Mata_Fu · September 30, 2018, 1:29am

When I read the code in this

class MultiLabelDemo(nn.Module):
    def __init__(self):
        super(MultiLabelDemo, self).__init__()
        self.main_block = nn.Sequential(
            nn.Conv2d(in_channels=3, out_channels=96, kernel_size=11, stride=4),
            nn.ReLU(inplace=True),
            nn.Conv2d(in_channels=96, out_channels=96, kernel_size=1, stride=1),
            nn.ReLU(inplace=True),
            nn.Conv2d(in_channels=96, out_channels=96, kernel_size=1, stride=1),
            nn.ReLU(inplace=True),
            nn.MaxPool2d(kernel_size=3, stride=2, ceil_mode=True)
        )
        self.tail_block1 = nn.Sequential(
            nn.Conv2d(in_channels=96, out_channels=256, kernel_size=5, stride=1, padding=2),
            nn.ReLU(inplace=True),
            nn.Conv2d(in_channels=256, out_channels=256, kernel_size=1, stride=1),
            nn.ReLU(inplace=True),
            nn.Conv2d(in_channels=256, out_channels=256, kernel_size=1, stride=1),
            nn.ReLU(inplace=True),
            nn.MaxPool2d(kernel_size=3, stride=2, ceil_mode=True)
        )
        self.tail_block2 = nn.Sequential(
            nn.Conv2d(in_channels=96, out_channels=256, kernel_size=5, stride=1, padding=2),
            nn.ReLU(inplace=True),
            nn.Conv2d(in_channels=256, out_channels=256, kernel_size=1, stride=1),
            nn.ReLU(inplace=True),
            nn.Conv2d(in_channels=256, out_channels=256, kernel_size=1, stride=1),
            nn.ReLU(inplace=True),
            nn.MaxPool2d(kernel_size=3, stride=2, ceil_mode=True)
        )

    def forward(self, data):
        x = self.main_block(data)
        y1 = self.tail_block1(x)  
        y2 = self.tail_block2(x)

        return y1, y2

When I have multiple branches, is it the same if I use clone() to one of them? or all of them?
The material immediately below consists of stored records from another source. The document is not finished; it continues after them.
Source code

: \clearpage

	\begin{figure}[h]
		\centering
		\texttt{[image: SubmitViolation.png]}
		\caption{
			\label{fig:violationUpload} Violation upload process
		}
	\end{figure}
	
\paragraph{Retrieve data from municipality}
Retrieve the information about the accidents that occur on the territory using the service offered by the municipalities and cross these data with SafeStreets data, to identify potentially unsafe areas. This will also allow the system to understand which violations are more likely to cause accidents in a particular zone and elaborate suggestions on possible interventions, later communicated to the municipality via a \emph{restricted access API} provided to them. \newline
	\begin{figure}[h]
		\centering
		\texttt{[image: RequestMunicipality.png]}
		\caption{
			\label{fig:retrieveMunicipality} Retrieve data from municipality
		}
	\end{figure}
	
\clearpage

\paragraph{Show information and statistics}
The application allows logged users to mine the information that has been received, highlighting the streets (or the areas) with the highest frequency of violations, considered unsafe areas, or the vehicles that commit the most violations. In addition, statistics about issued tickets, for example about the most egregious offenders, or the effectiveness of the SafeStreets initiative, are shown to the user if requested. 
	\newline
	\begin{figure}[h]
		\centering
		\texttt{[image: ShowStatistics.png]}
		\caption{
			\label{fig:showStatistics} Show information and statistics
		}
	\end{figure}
    def forward(self, data):
        x = self.main_block(data)
        y1 = self.tail_block1(x)  
        y2 = self.tail_block2(x**.clone()**)
        y3 = self.tail_block3(x**.clone()**)
        y1 = y1 * (y2+y3)
        return y1

In my code, I found if I dont use colone, I will have the error

RuntimeError: one of the variables needed for gradient computation has been modified by an inplace operation.

albanD · September 30, 2018, 10:14am

Hi,

The only difference it makes is that it copies some tensors. So output value and gradient will be the same.
One difference that makes though is that if you try to modify the tensor inplace, this is not allowed if it’s original value is needed. If you clone, then the inplace operation is done on the cloned tensor and it’s not a problem.

Mata_Fu · September 30, 2018, 9:08pm

Hi

When I don’t use clone(), I found if my tail_block start with

relu(inplace=True)

I will have the error like this

RuntimeError: one of the variables needed for gradient computation has been modified by an inplace operation.

if the tail_block start with bn or conv, it’s ok.

But if I use clone() for every x, I won’t get any errors.